◆ **What is needed**
Search the records below for "from"; copy each line that has it.

◆ **Data for processing**

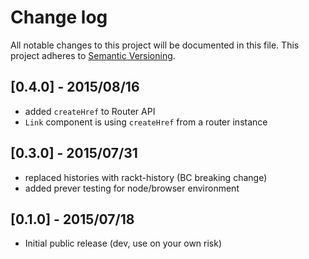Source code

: # Change log

All notable changes to this project will be documented in this file.
This project adheres to [Semantic Versioning](http://semver.org/).

## [0.4.0] - 2015/08/16
* added `createHref` to Router API
* `Link` component is using `createHref` from a router instance

## [0.3.0] - 2015/07/31
* replaced histories with rackt-history (BC breaking change)
* added prever testing for node/browser environment

## [0.1.0] - 2015/07/18
* Initial public release (dev, use on your own risk)
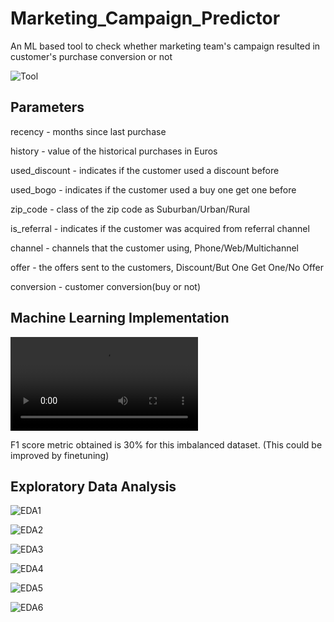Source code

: # Marketing_Campaign_Predictor

An ML based tool to check whether marketing team's campaign resulted in customer's purchase conversion or not


![Tool](results/app.JPG?raw=true "Gradio App")

## Parameters ##

recency - months since last purchase

history - value of the historical purchases in Euros

used_discount - indicates if the customer used a discount before

used_bogo - indicates if the customer used a buy one get one before

zip_code - class of the zip code as Suburban/Urban/Rural

is_referral - indicates if the customer was acquired from referral channel

channel - channels that the customer using, Phone/Web/Multichannel

offer - the offers sent to the customers, Discount/But One Get One/No Offer

conversion - customer conversion(buy or not)

## Machine Learning Implementation ##

![ML](results/recording.mp4 "Walkthrough")

F1 score metric obtained is 30% for this imbalanced dataset. (This could be improved by finetuning)


## Exploratory Data Analysis ##

![EDA1](results/EDA1.png?raw=true "EDA1")

![EDA2](results/EDA2.png?raw=true "EDA2")

![EDA3](results/EDA3.png?raw=true "EDA3")

![EDA4](results/EDA4.png?raw=true "EDA4")

![EDA5](results/EDA5.png?raw=true "EDA5")

![EDA6](results/EDA6.png?raw=true "EDA6")










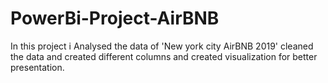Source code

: # PowerBi-Project-AirBNB
In this project i Analysed the data of 'New york city AirBNB 2019' cleaned the data and created different columns and created visualization for better presentation.
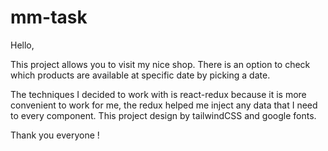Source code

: # mm-task
 
Hello,

This project allows you to visit my nice shop.
There is an option to check which products are available at specific date by picking a date.

The techniques I decided to work with is react-redux because it is more convenient to work for me, the redux helped me inject any data that I need to every component.
This project design by tailwindCSS and google fonts.


Thank you everyone !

◆ **Answer box**
* `Link` component is using `createHref` from a router instance
is_referral - indicates if the customer was acquired from referral channel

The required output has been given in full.